Algorithim to choose comparison pairs for topological sorting

189 Views Asked by At

I'm trying to find or create an algorithm to roughly sort arbitrary objects using pairwise comparison where the only concern is minimizing the number of comparisons. So my question is essentially is there any formula to determine which comparisons would yield more information about the correct order?

Note that I'm not well versed in math so I may be phrasing the question poorly, so I'll start with a picture:

Two disconnected graphs showing two lists of numbers in ascending order.

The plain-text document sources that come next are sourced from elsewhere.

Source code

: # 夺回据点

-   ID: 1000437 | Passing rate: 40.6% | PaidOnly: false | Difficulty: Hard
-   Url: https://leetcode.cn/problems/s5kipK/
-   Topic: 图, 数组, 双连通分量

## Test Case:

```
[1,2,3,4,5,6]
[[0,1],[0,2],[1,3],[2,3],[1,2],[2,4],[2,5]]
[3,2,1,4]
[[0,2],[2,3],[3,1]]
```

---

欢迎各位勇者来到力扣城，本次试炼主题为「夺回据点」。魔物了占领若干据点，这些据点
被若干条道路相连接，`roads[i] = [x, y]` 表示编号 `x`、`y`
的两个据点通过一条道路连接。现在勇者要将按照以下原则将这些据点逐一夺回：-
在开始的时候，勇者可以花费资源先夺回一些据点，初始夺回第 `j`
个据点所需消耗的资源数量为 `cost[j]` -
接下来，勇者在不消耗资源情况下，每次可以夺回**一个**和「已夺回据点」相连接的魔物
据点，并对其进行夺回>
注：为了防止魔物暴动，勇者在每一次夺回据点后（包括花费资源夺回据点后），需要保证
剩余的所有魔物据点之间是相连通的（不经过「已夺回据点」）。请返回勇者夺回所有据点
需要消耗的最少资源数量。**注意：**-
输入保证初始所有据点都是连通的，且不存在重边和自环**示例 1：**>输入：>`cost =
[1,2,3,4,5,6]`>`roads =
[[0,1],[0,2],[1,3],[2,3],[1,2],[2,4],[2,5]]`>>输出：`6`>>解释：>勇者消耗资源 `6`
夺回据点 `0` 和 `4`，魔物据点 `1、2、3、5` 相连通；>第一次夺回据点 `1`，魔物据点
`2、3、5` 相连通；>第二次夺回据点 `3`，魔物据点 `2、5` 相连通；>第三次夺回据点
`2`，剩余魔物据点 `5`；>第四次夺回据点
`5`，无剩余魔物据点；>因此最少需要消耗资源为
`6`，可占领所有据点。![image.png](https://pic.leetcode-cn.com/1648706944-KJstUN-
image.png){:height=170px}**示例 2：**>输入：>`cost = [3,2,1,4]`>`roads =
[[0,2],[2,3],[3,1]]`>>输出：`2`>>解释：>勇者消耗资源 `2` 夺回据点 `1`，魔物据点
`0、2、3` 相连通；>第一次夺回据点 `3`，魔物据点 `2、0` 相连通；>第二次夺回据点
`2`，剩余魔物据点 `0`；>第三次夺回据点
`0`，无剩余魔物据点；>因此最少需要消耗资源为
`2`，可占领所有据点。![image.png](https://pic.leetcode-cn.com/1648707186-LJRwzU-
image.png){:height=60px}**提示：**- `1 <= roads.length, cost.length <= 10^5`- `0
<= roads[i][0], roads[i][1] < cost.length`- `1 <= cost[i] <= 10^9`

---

First is 15, 20, 40, 82 Second is 2, 4, 6, 8, 10, 12, 14

Looking at the two lists above, we can see that comparing the head of $A$ to the tail of $B$ would give us a fully sorted list in one comparison. Comparing head to head would mean we have to go down the list making six comparisons. But if list $A$ had lower values, we would have to compare the opposite ends of each list to get the ideal merge. And the third case of course is that the lists are overlapping, so the potential cost in comparisons would be based on the length of each list.

In the real situation, merging would be between trees and not lists since the initial pairwise comparisons could result in nodes with multiple children before creating a run like the first example. For 12 elements paired randomly, then the winners compared we get this:

Three directed acyclic graphs showing the results of two rounds of pairwise comparisons

What to compare next? Comparing A and B puts A into the path where it belongs resulting in a sublist of 4 sorted items. Comparing C to D would give us a run of 6 sorted items if c < d, which seems like more information for one comparison. However, if d > c, then the graphs are connected but we haven't learned as much about the ordering.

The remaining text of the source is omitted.